13 Makanan untuk Tingkatkan Metabolisme Tubuh

Nutrition / May 29, 2018 / Panduan Diet

Penurunan berat badan akan berjalan optimal apabila metabolisme tubuh meningkat. Inilah 13 makanan yang dapat membantu tingkatkan metabolisme tubuh kamu.

Program fat loss (menurunkan berat badan) dengan metabolisme adalah dua hal yang tidak dapat dipisahkan.

Ketika memiliki berat badan yang berlebih, maka jika ingin memiliki bentuk tubuh yang ideal serta kesehatan yang optimal, praktis kamu akan dituntut untuk mengurangi berat badan.

Yaitu dengan cara memangkas kadar lemak berlebih.

Namun, ada banyak hal yang sedikit banyak mempengaruhi apakah program tersebut berjalan dengan maksimal atau tidak. Salah satunya adalah tingkat metabolisme tubuh.

Ketika metabolisme tubuh rendah, maka ini bisa menghambat program penurunan berat badanmu. Sebab, kamu cenderung akan lebih sering sedikit bergerak namun daya atau nafsu makan cukup tinggi.

Bila dibiarkan terus-menerus, maka potensi tubuh untuk menyimpan lemak juga akan semakin tinggi.

Hasilnya? Program penurunan berat badan yang kamu lakukan juga akan tanpa hasil.

Tidak ingin ini terjadi padamu bukan?

Karena itulah, salah satu aspek penting selama program diet adalah menjaga metabolisme agar tetap tinggi.
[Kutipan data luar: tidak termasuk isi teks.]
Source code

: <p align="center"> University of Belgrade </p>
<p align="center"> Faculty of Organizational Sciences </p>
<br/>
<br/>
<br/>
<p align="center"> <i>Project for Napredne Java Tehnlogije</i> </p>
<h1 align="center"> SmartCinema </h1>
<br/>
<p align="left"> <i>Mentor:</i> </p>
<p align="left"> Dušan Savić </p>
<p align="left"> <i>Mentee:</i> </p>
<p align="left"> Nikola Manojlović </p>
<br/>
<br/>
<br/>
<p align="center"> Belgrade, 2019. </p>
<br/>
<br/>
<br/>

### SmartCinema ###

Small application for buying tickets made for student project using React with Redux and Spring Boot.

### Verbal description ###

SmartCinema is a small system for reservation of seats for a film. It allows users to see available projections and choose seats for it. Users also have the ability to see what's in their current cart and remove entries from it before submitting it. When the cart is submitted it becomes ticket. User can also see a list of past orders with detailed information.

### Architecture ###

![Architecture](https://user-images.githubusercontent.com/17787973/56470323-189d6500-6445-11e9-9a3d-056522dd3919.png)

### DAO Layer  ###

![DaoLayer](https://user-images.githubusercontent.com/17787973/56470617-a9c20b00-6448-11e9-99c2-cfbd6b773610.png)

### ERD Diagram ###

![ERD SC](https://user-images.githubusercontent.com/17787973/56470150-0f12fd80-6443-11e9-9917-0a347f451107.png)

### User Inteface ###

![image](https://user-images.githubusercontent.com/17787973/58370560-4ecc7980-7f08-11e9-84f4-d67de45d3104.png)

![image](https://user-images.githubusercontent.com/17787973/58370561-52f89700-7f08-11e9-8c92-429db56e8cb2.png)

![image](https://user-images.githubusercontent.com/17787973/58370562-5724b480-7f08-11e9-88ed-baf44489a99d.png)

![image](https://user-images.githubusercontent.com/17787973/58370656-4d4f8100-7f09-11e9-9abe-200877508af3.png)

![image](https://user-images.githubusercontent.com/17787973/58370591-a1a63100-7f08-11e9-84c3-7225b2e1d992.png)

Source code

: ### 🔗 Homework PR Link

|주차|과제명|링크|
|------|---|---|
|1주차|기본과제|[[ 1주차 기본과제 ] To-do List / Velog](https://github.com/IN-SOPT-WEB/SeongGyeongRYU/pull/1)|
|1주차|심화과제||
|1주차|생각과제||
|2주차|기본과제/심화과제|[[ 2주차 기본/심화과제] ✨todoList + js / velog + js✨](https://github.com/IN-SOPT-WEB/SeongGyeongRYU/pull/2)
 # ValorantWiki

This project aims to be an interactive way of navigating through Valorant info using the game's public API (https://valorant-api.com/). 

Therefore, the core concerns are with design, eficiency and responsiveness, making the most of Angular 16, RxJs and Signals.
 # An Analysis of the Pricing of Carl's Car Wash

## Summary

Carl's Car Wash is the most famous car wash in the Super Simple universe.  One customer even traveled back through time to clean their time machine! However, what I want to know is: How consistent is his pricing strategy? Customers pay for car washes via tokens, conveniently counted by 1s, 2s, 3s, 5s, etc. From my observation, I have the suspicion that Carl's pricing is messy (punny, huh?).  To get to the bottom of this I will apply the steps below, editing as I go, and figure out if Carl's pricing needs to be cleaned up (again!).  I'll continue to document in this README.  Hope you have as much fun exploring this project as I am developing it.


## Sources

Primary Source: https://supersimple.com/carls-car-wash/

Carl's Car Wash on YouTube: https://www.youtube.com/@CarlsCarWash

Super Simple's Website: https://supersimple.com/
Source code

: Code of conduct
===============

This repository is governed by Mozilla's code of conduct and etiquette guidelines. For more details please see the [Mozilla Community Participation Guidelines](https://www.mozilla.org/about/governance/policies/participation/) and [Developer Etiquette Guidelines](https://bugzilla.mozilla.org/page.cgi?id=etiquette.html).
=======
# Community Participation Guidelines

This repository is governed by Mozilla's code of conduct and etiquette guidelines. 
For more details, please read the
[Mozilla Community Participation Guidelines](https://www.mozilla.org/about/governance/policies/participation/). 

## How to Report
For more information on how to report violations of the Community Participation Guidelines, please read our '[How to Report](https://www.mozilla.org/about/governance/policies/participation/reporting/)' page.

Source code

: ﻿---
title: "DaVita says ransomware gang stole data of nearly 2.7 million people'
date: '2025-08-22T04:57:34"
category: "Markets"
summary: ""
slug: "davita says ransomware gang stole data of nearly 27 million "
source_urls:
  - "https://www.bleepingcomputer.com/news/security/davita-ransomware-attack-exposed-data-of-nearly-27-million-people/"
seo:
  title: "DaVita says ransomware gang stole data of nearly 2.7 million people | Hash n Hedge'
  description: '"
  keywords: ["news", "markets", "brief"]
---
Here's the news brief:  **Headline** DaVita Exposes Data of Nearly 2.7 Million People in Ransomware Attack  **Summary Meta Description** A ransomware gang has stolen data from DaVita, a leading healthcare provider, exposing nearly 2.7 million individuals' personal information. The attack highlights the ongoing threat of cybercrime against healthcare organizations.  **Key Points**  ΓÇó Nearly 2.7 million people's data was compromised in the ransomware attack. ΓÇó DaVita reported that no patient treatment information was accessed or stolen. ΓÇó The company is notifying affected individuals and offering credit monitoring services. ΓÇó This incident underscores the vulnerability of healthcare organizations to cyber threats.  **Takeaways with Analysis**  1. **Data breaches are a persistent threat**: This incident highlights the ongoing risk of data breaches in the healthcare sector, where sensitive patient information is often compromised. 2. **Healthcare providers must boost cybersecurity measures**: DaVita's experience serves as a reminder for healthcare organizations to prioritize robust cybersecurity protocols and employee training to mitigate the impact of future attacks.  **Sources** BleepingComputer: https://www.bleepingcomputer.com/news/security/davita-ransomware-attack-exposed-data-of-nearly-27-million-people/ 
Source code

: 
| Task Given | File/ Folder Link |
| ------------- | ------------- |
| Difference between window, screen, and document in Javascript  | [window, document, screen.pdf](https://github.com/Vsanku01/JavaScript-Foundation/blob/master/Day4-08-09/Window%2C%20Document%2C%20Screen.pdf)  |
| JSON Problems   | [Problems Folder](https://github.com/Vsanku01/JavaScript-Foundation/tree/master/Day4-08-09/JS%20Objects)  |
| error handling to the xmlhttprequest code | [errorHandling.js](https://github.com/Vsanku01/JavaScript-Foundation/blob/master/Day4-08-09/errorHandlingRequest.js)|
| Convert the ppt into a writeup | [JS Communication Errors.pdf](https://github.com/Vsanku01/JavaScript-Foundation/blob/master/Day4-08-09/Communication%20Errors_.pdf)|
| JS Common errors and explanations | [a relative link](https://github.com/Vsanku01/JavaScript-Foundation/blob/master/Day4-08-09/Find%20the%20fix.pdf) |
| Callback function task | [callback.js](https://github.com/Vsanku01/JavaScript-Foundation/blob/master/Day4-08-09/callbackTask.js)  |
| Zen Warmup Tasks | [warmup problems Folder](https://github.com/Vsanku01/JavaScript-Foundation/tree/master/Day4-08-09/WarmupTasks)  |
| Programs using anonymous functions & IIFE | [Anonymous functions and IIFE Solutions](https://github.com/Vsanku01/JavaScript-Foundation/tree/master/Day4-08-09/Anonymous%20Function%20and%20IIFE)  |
Bagaimana caranya? Dengan mengonsumsi beberapa makanan seperti di bawah ini:

1. Tingkatkan Metabolisme Tubuh dengan Asam

 

Asam sendiri termasuk dalam kategori buah yang sangat sering dijumpai di berbagai negara, termasuk Indonesia.

Ternyata, buah yang sering digunakan dalam masakan ini juga dapat membantu menurunkan berat badan. Yaitu dengan tingkatkan metabolisme tubuh.

Dikutip dari Elle.com, hasil studi menunjukkan bahwa buah asam dapat membantu menekan nafsu makan serta memangkas lemak tubuh dengan cara mengontrol produksi hormon serotonin (rasa kenyang), meningkatkan pembakaran lemak, dan menambah kemampuan tubuh untuk menciptakan sel-sel lemak baru.

2. Kunyit

 

Salah satu bahan (bumbu) masakan ini terkenal akan warna kuningnya.

Kunyit dikenal sebagai salah satu bahan makanan yang dapat membantu mengurangi peradangan dalam tubuh.

Namun selain itu, kunyit ternyata juga mampu membantu menurunkan kadar lemak berlebih dalam tubuh.

Dalam studi yang dilakukan di Tufts University, hasilnya menunjukkan bahwa tikus yang diberi konsumsi kunyit (curcumin), yaitu salah satu pigmen aktif dalam kunyit, ternyata memiliki berat badan dan kadar lemak yang rendah.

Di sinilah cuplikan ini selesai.